## Data for the task
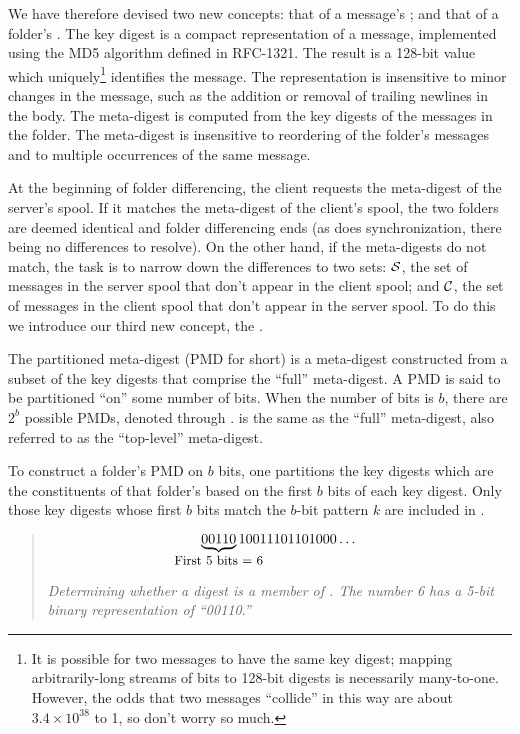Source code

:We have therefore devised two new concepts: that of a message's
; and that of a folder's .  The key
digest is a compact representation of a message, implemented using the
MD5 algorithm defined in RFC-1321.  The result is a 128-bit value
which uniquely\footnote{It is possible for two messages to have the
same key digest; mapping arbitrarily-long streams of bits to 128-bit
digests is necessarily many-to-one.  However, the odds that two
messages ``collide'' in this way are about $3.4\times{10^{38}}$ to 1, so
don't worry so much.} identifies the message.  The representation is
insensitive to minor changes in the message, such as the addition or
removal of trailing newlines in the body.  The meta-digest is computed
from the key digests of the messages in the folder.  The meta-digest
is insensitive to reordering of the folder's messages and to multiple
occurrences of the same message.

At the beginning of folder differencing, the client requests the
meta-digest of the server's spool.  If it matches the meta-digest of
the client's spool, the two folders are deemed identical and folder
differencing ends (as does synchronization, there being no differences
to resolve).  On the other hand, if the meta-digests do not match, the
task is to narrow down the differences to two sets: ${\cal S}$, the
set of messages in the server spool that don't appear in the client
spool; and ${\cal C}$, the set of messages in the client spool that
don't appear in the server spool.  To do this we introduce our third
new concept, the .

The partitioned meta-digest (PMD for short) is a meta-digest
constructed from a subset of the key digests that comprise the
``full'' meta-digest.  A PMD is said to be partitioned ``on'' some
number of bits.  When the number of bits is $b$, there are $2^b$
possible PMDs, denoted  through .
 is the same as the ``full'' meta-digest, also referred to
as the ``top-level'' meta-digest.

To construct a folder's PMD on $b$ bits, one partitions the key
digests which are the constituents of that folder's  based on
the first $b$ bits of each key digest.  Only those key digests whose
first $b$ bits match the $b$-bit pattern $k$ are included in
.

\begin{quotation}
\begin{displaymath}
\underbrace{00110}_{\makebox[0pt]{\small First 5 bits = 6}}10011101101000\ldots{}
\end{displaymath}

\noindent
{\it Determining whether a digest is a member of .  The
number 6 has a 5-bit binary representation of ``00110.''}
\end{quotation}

---

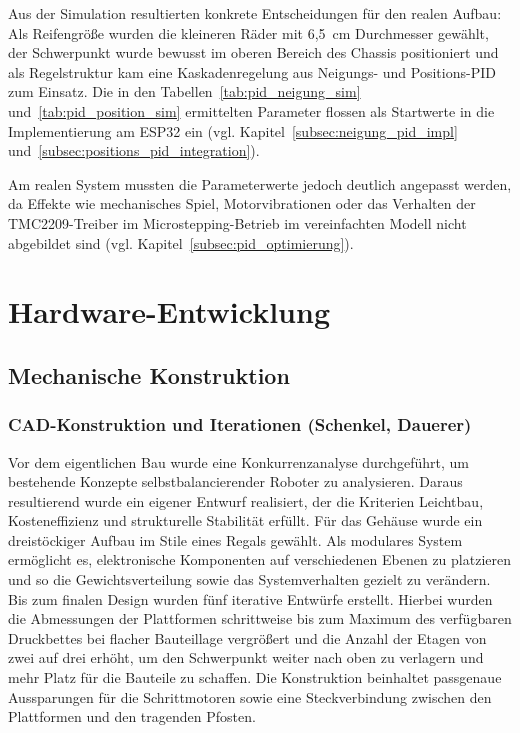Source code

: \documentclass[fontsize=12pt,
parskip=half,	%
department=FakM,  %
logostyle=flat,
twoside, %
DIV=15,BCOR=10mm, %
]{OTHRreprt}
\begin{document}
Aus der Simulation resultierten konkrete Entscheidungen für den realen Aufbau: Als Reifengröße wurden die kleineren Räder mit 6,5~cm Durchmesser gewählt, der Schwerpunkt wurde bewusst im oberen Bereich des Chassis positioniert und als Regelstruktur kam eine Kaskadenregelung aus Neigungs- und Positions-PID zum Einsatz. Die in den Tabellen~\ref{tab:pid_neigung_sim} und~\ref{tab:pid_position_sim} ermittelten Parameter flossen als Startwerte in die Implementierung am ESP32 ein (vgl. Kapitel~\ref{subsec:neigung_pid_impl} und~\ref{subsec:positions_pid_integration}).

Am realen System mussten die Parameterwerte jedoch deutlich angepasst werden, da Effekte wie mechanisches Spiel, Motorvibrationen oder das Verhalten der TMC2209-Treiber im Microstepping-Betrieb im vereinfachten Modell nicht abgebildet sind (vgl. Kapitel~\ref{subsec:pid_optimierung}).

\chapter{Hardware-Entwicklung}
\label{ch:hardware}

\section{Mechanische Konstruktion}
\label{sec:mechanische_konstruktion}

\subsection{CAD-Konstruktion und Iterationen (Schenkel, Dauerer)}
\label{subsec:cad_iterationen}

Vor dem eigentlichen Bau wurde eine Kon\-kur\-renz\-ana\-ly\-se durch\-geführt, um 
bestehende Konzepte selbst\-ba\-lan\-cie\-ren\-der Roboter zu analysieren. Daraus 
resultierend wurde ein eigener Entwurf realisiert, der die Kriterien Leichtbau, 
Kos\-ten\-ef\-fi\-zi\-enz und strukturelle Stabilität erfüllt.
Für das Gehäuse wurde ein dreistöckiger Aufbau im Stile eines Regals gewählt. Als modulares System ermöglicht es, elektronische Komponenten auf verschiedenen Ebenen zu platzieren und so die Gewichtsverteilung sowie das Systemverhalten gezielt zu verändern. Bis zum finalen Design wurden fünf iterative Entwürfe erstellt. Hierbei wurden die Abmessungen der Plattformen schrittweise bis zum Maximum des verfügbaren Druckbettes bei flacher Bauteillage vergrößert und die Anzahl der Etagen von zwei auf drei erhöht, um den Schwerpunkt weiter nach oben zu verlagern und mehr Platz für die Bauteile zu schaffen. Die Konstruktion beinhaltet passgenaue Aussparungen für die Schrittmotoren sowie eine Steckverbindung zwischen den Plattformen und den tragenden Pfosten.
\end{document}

## Task objective
Take the line above containing "the first $b$", the line containing "Determining whether a", and all lines in between, and copy them exactly without anything else.

## Answer section
the first $b$ bits of each key digest.  Only those key digests whose
first $b$ bits match the $b$-bit pattern $k$ are included in
.

\begin{quotation}
\begin{displaymath}
\underbrace{00110}_{\makebox[0pt]{\small First 5 bits = 6}}10011101101000\ldots{}
\end{displaymath}

\noindent
{\it Determining whether a digest is a member of .  The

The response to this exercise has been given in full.